-- Extracted data follows --

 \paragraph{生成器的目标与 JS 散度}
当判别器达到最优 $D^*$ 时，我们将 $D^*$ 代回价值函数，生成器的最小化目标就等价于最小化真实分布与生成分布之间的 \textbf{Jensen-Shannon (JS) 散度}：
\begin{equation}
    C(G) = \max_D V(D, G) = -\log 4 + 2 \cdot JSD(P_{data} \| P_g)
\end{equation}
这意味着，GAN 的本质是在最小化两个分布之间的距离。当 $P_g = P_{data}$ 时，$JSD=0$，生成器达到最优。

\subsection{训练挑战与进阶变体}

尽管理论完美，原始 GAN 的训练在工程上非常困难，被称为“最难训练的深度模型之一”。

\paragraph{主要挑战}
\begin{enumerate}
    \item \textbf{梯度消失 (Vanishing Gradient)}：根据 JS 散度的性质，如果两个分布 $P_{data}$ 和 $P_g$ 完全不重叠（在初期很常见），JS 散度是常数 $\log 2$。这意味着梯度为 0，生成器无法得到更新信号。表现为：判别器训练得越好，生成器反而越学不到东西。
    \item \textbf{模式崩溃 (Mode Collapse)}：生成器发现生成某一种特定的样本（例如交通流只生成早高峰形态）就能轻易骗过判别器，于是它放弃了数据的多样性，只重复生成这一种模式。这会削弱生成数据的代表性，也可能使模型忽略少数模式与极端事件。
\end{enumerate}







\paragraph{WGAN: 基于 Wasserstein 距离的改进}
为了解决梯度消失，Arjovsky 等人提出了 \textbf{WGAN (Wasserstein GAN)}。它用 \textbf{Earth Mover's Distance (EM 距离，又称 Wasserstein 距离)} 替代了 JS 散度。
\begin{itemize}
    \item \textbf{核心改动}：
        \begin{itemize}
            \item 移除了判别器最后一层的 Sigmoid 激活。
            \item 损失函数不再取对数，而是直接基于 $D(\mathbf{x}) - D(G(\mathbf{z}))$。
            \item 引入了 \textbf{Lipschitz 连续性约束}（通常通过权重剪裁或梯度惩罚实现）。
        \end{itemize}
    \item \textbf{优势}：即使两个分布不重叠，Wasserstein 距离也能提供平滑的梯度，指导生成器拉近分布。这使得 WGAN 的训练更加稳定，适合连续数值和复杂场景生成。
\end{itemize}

-- Extracted data concluded --

Assignment –
Reproduce the listing above exactly from the line containing "移除了判别器最后一层的 Sigmoid 激活。" through its last line, with both of those lines included.

Exercise result –
            \item 移除了判别器最后一层的 Sigmoid 激活。
            \item 损失函数不再取对数，而是直接基于 $D(\mathbf{x}) - D(G(\mathbf{z}))$。
            \item 引入了 \textbf{Lipschitz 连续性约束}（通常通过权重剪裁或梯度惩罚实现）。
        \end{itemize}
    \item \textbf{优势}：即使两个分布不重叠，Wasserstein 距离也能提供平滑的梯度，指导生成器拉近分布。这使得 WGAN 的训练更加稳定，适合连续数值和复杂场景生成。
\end{itemize}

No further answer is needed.